A pesar de que a veces nos empeñemos en romper o destrozar el amor en toda su dimensión humana y sobrenatural, si nos ponemos en presencia de Dios y realmente hay sinceridad en el corazón, comprendemos el bien que estamos evitando. Incluso el daño personal que nos hacemos al aceptar, sobre esta virtud, doctrinas falsas que nos hacen vacilar.
Habla muchas veces Jesús de la castidad perfecta, pero hay una de ellas en la que Jesús nos invita de un modo muy claro. «Dícenle los discípulos si tal es la condición del hombre respecto de su mujer, no trae cuenta casarse. Mas El les respondió: "No todos entienden este lenguaje, sino solamente aquellos a quienes se les ha concedido. Porque hay eunucos que nacieron así del seno materno, hay eunucos hechos por los hombres y hay eunucos que se hicieron tales a sí mismos por el Reino de los cielos. Quien pueda entender entienda"».

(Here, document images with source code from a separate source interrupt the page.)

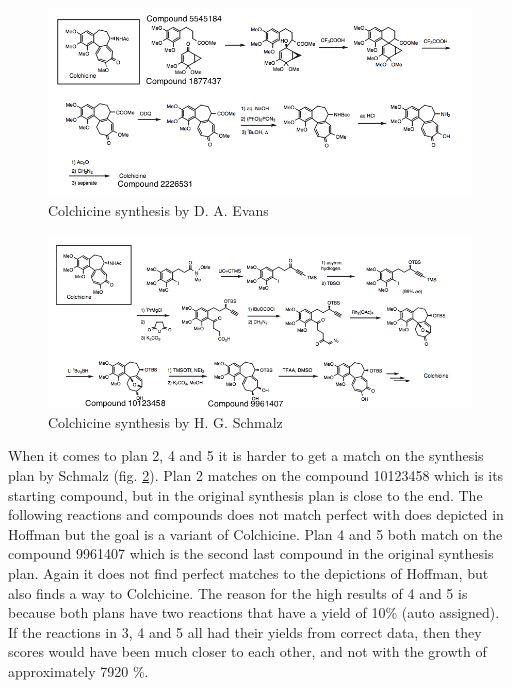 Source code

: \documentclass[a4paper,10pt,titlepage]{paper}
\begin{document}
\begin{figure}
\centering
\includegraphics[scale=0.5, angle=90]{Synteseplaner/Colchicine/Evans.png}
\caption{Colchicine synthesis by D. A. Evans \cite{SynthesisPlans}}
\label{fig::Evans}
\end{figure}

\begin{figure}
\centering
\includegraphics[scale=0.5, angle=90]{Synteseplaner/Colchicine/Schmalz.png}
\caption{Colchicine synthesis by H. G. Schmalz  \cite{SynthesisPlans}}
\label{fig::Schmalz}
\end{figure}

When it comes to plan 2, 4 and 5 it is harder to get a match on the synthesis plan by Schmalz (fig. \ref{fig::Schmalz}). Plan 2 matches on the compound 10123458 which is its starting compound, but in the original synthesis plan is close to the end. The following reactions and compounds does not match perfect with does depicted in Hoffman but the goal is a variant of Colchicine. Plan 4 and 5 both match on the compound 9961407 which is the second last compound in the original synthesis plan. Again it does not find perfect matches to the depictions of Hoffman, but also finds a way to Colchicine. The reason for the high results of 4 and 5 is because both plans have two reactions that have a yield of 10\% (auto assigned).\\
If the reactions in 3, 4 and 5 all had their yields from correct data, then they scores would have been much closer to each other, and not with the growth of approximately 7920 \%. 
\end{document}
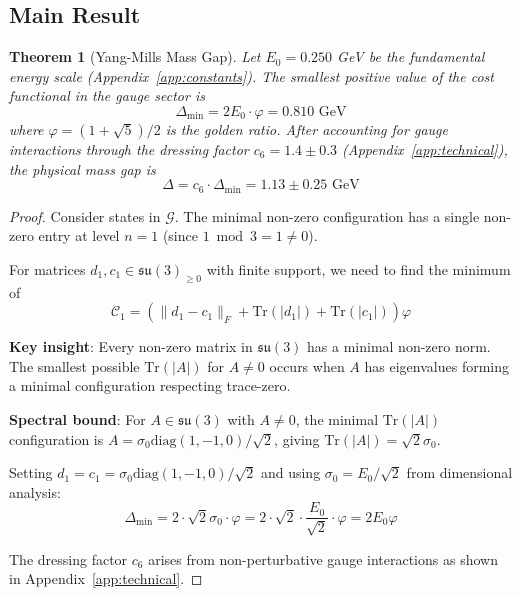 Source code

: \documentclass[11pt]{article}
\numberwithin{equation}{section}
\newtheorem{theorem}{Theorem}[section]
\theoremstyle{definition}
\theoremstyle{remark}
\begin{document}
\subsection{Main Result}

\begin{theorem}[Yang-Mills Mass Gap]
\label{thm:mass-gap}
Let $E_0 = 0.250$ GeV be the fundamental energy scale (Appendix~\ref{app:constants}). The smallest positive value of the cost functional in the gauge sector is
\begin{equation}
\Delta_{\text{min}} = 2E_0 \cdot \varphi = 0.810 \text{ GeV}
\end{equation}
where $\varphi = (1+\sqrt{5})/2$ is the golden ratio. After accounting for gauge interactions through the dressing factor $c_6 = 1.4 \pm 0.3$ (Appendix~\ref{app:technical}), the physical mass gap is
\begin{equation}
\Delta = c_6 \cdot \Delta_{\text{min}} = 1.13 \pm 0.25 \text{ GeV}
\end{equation}
\end{theorem}

\begin{proof}
Consider states in $\mathcal{G}$. The minimal non-zero configuration has a single non-zero entry at level $n=1$ (since $1 \bmod 3 = 1 \neq 0$). 

For matrices $d_1, c_1 \in \mathfrak{su}(3)_{\geq 0}$ with finite support, we need to find the minimum of
\begin{equation}
\mathcal{C}_1 = \left(\|d_1 - c_1\|_F + \text{Tr}(|d_1|) + \text{Tr}(|c_1|)\right) \varphi
\end{equation}

\textbf{Key insight}: Every non-zero matrix in $\mathfrak{su}(3)$ has a minimal non-zero norm. The smallest possible $\text{Tr}(|A|)$ for $A \neq 0$ occurs when $A$ has eigenvalues forming a minimal configuration respecting trace-zero.

\textbf{Spectral bound}: For $A \in \mathfrak{su}(3)$ with $A \neq 0$, the minimal $\text{Tr}(|A|)$ configuration is $A = \sigma_0 \text{diag}(1,-1,0)/\sqrt{2}$, giving $\text{Tr}(|A|) = \sqrt{2}\sigma_0$.

Setting $d_1 = c_1 = \sigma_0 \text{diag}(1,-1,0)/\sqrt{2}$ and using $\sigma_0 = E_0/\sqrt{2}$ from dimensional analysis:
\begin{equation}
\Delta_{\text{min}} = 2 \cdot \sqrt{2}\sigma_0 \cdot \varphi = 2 \cdot \sqrt{2} \cdot \frac{E_0}{\sqrt{2}} \cdot \varphi = 2E_0 \varphi
\end{equation}

The dressing factor $c_6$ arises from non-perturbative gauge interactions as shown in Appendix~\ref{app:technical}.
\end{proof}
\end{document}
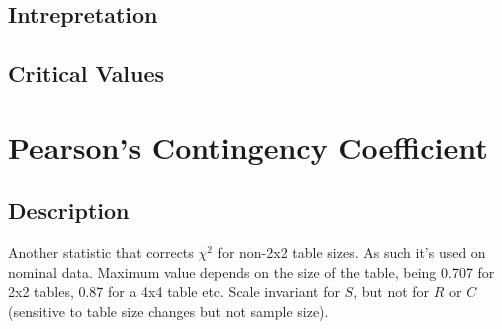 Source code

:\documentclass[11pt]{article}
\begin{document}
\subsection{Intrepretation}

\subsection{Critical Values}















\section{Pearson's Contingency Coefficient}
\label{section:contingencycoefficient}
\subsection{Description}
Another statistic that corrects $\chi^2$ for non-2x2 table sizes.  
As such it's used on nominal data.  
Maximum value depends on the size of the table, being 0.707 for 2x2 tables, 0.87 for a 4x4 table etc.  
Scale invariant for $S$, but not for $R$ or $C$ (sensitive to table size changes but not sample size).
\end{document}
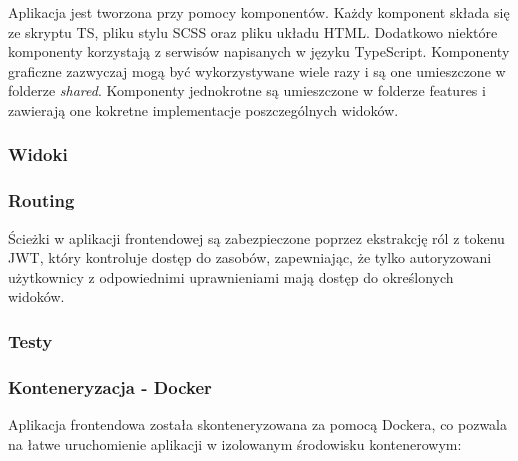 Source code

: \documentclass[../../main.tex]{subfiles}
\begin{document}
    Aplikacja jest tworzona przy pomocy komponentów. Każdy komponent składa się ze skryptu TS, pliku stylu SCSS oraz pliku układu HTML. Dodatkowo niektóre komponenty korzystają z serwisów napisanych w języku TypeScript. Komponenty graficzne zazwyczaj mogą być wykorzystywane wiele razy i są one umieszczone w folderze \emph{shared}. Komponenty jednokrotne są umieszczone w folderze features i zawierają one kokretne implementacje poszczególnych widoków.

    \subsubsection{Widoki}

    \subsubsection{Routing}
    Ścieżki w aplikacji frontendowej są zabezpieczone poprzez ekstrakcję ról z tokenu JWT, który kontroluje dostęp do zasobów, zapewniając, że tylko autoryzowani użytkownicy z odpowiednimi uprawnieniami mają dostęp do określonych widoków.

    \subsubsection{Testy}

    \subsubsection{Konteneryzacja - Docker}
    Aplikacja frontendowa została skonteneryzowana za pomocą Dockera, co pozwala na łatwe uruchomienie aplikacji w izolowanym środowisku kontenerowym:
\end{document}
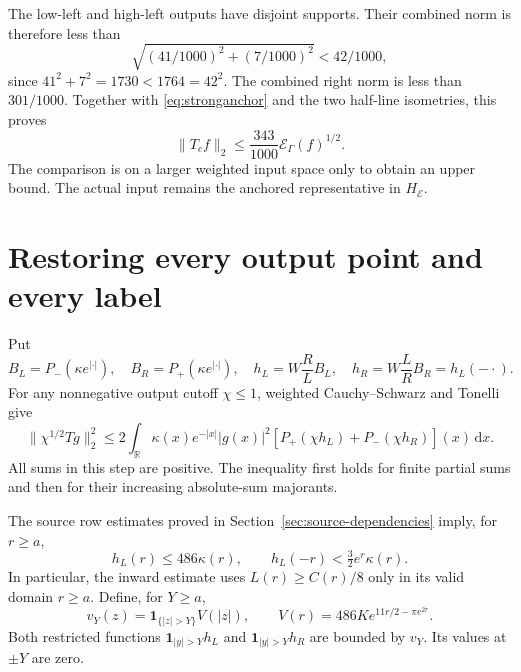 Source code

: \documentclass[11pt]{article}
\theoremstyle{remark}\newtheorem{remark}[theorem]{Remark}
\newcommand{\R}{\mathbb R}
\newcommand{\E}{\mathcal E}
\newcommand{\dd}{\,\mathrm d}
\newcommand{\norm}[1]{\lVert #1\rVert}
\numberwithin{equation}{section}
\begin{document}
The low-left and high-left outputs have disjoint supports. Their combined norm is therefore less than
\[
 \sqrt{(41/1000)^2+(7/1000)^2}<42/1000,
\]
since $41^2+7^2=1730<1764=42^2$.
The combined right norm is less than $301/1000$.
Together with \eqref{eq:stronganchor} and the two half-line isometries, this proves
\begin{equation}\label{eq:corebound}
 \norm{T_cf}_2\le\frac{343}{1000}\E_\Gamma(f)^{1/2}.
\end{equation}
The comparison is on a larger weighted input space only to obtain an upper bound. The actual input remains the anchored representative in $H_\E$.

\section{Restoring every output point and every label}\label{sec:tails}
Put
\begin{equation}\label{eq:h}
 B_L=P_-(\kappa e^{|\cdot|}),\quad B_R=P_+(\kappa e^{|\cdot|}),\quad
 h_L=W\frac RL B_L,\quad h_R=W\frac LR B_R=h_L(-\cdot).
\end{equation}
For any nonnegative output cutoff $\chi\le1$, weighted Cauchy--Schwarz and Tonelli give
\begin{equation}\label{eq:transpose}
 \norm{\chi^{1/2}Tg}_2^2
 \le2\int_\R\kappa(x)e^{-|x|}|g(x)|^2
       [P_+(\chi h_L)+P_-(\chi h_R)](x)\dd x.
\end{equation}
All sums in this step are positive. The inequality first holds for finite partial sums and then for their increasing absolute-sum majorants.

The source row estimates proved in Section~\ref{sec:source-dependencies} imply, for $r\ge a$,
\begin{equation}\label{eq:hrow}
 h_L(r)\le486\kappa(r),\qquad
 h_L(-r)<\tfrac32e^r\kappa(r).
\end{equation}
In particular, the inward estimate uses $L(r)\ge C(r)/8$ only in its valid domain $r\ge a$. Define, for $Y\ge a$,
\begin{equation}\label{eq:V}
 v_Y(z)=\mathbf1_{\{|z|>Y\}}V(|z|),\qquad
 V(r)=486K e^{11r/2-\pi e^{2r}}.
\end{equation}
Both restricted functions $\mathbf1_{|y|>Y}h_L$ and
$\mathbf1_{|y|>Y}h_R$ are bounded by $v_Y$. Its values at $\pm Y$ are zero.
\end{document}
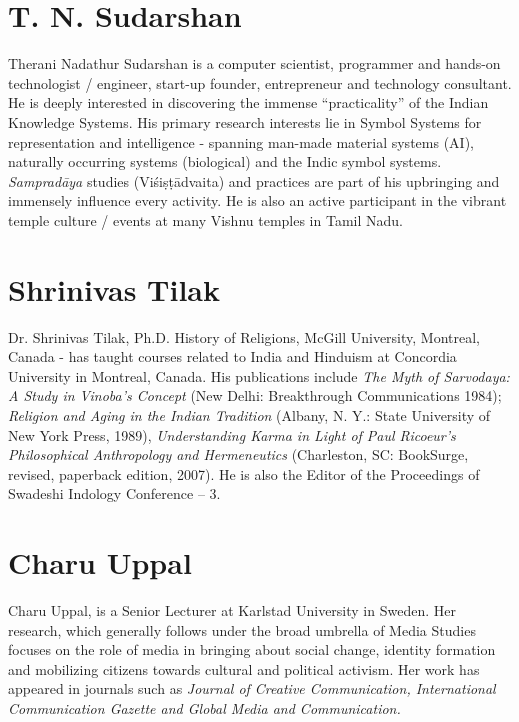 \vspace{-.3cm}

\section*{T. N. Sudarshan}

Therani Nadathur Sudarshan is a computer scientist, programmer and hands-on technologist / engineer, start-up founder, entrepreneur and technology consultant. He is deeply interested in discovering the immense “practicality” of the Indian Knowledge Systems. His primary research interests lie in Symbol Systems for representation and intelligence - spanning man-made material systems (AI), naturally occurring systems (biological) and the Indic symbol systems. \textit{Sampradāya} studies (Viśiṣṭādvaita) and practices are part of his upbringing and immensely influence every activity. He is also an active participant in the vibrant temple culture / events at many Vishnu temples in Tamil Nadu.

\vspace{-.3cm}

\section*{Shrinivas Tilak}

Dr. Shrinivas Tilak, Ph.D. History of Religions, McGill University, Montreal, Canada - has taught courses related to India and Hinduism at Concordia University in Montreal, Canada. His publications include \textit{The Myth of Sarvodaya: A Study in Vinoba's Concept} (New Delhi: Breakthrough Communications 1984); \textit{Religion and Aging in the Indian Tradition} (Albany, N. Y.: State University of New York Press, 1989), \textit{Understanding Karma in Light of Paul Ricoeur's Philosophical Anthropology and Hermeneutics} (Charleston, SC: BookSurge, revised, paperback edition, 2007). He is also the Editor of the Proceedings of Swadeshi Indology Conference – 3.

\vspace{-.3cm}

\section*{Charu Uppal}

Charu Uppal, is a Senior Lecturer at Karlstad University in Sweden. Her research, which generally follows under the broad umbrella of Media Studies focuses on the role of media in bringing about social change, identity formation and mobilizing citizens towards cultural and political activism. Her work has appeared in journals such as \textit{Journal of Creative Communication, International Communication Gazette and Global Media and Communication.}

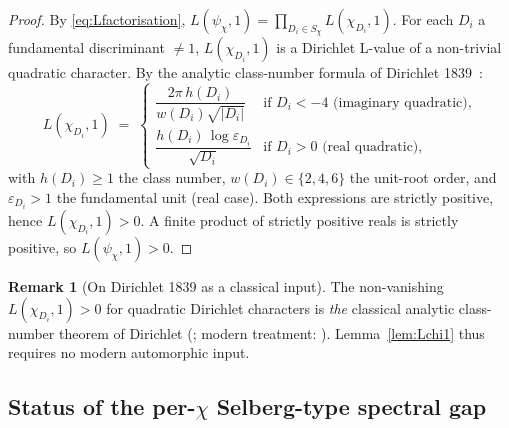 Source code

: \documentclass[11pt,a4paper,reqno]{amsart}
\theoremstyle{definition}
\newtheorem{remark}[theorem]{Remark}
\begin{document}
\begin{proof}
By \eqref{eq:Lfactorisation}, $L(\psi_\chi,1) = \prod_{D_i\in S_\chi} L(\chi_{D_i},1)$. For each $D_i$ a fundamental discriminant $\neq 1$, $L(\chi_{D_i},1)$ is a Dirichlet L-value of a non-trivial quadratic character. By the analytic class-number formula of Dirichlet 1839~\cite[\S6]{Davenport2000}:
\[
  L(\chi_{D_i},1) \;=\;
  \begin{cases}
    \dfrac{2\pi\, h(D_i)}{w(D_i)\sqrt{|D_i|}} & \text{if $D_i<-4$ (imaginary quadratic),} \\[0.6em]
    \dfrac{h(D_i)\,\log\varepsilon_{D_i}}{\sqrt{D_i}} & \text{if $D_i>0$ (real quadratic),}
  \end{cases}
\]
with $h(D_i)\geq 1$ the class number, $w(D_i)\in\{2,4,6\}$ the unit-root order, and $\varepsilon_{D_i}>1$ the fundamental unit (real case). Both expressions are strictly positive, hence $L(\chi_{D_i},1)>0$. A finite product of strictly positive reals is strictly positive, so $L(\psi_\chi,1)>0$.
\end{proof}

\begin{remark}[On Dirichlet 1839 as a classical input]\label{rem:Dirichlet}
The non-vanishing $L(\chi_{D_i},1)>0$ for quadratic Dirichlet characters is \emph{the} classical analytic class-number theorem of Dirichlet (\cite{Dirichlet1839}; modern treatment: \cite[\S6]{Davenport2000}). Lemma~\ref{lem:Lchi1} thus requires no modern automorphic input.
\end{remark}

\subsection{Status of the per-$\chi$ Selberg-type spectral gap}\label{ss:Selberggap}
\end{document}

Para atender a la invitación de Dios hay que estar en disposición de escucharle. Dios no llega a un corazón agrietado, de donde el amor se ha ido escapando. Todos somos capaces de entender, y la intensidad de la llamada depende, en parte, de la buena disposición que tengamos.
Y, si nos referimos al amor humano, también Cristo dejó escritas aquellas palabras tan claras: «Lo que Dios unió, no lo separe el hombre».
Por tanto, el ejercicio de la castidad nos pone en comunicación directa con la templanza de vida, en todos los órdenes, y con la humildad. Queremos que resplandezca en nosotros la Gloria de Dios, y tenemos el convencimiento de que, precisamente por nuestra fragilidad, Dios va a derramar un sinfín de gracias que aliviarán este camino, que no nos resulta tan fácil como quisiéramos.
Es verdad que hemos sido creados de barro y que este polvo del que estamos hechos se hace notar constantemente. Pero, a pesar de la envoltura poco atractiva, llevamos dentro ese tesoro del amor que estamos dispuestos a defender, aunque, a veces, la tentación nos haga vacilar. Siempre volveremos al camino por donde va a pasar Jesús con la mano extendida, para escuchar: «Quiero, queda limpio».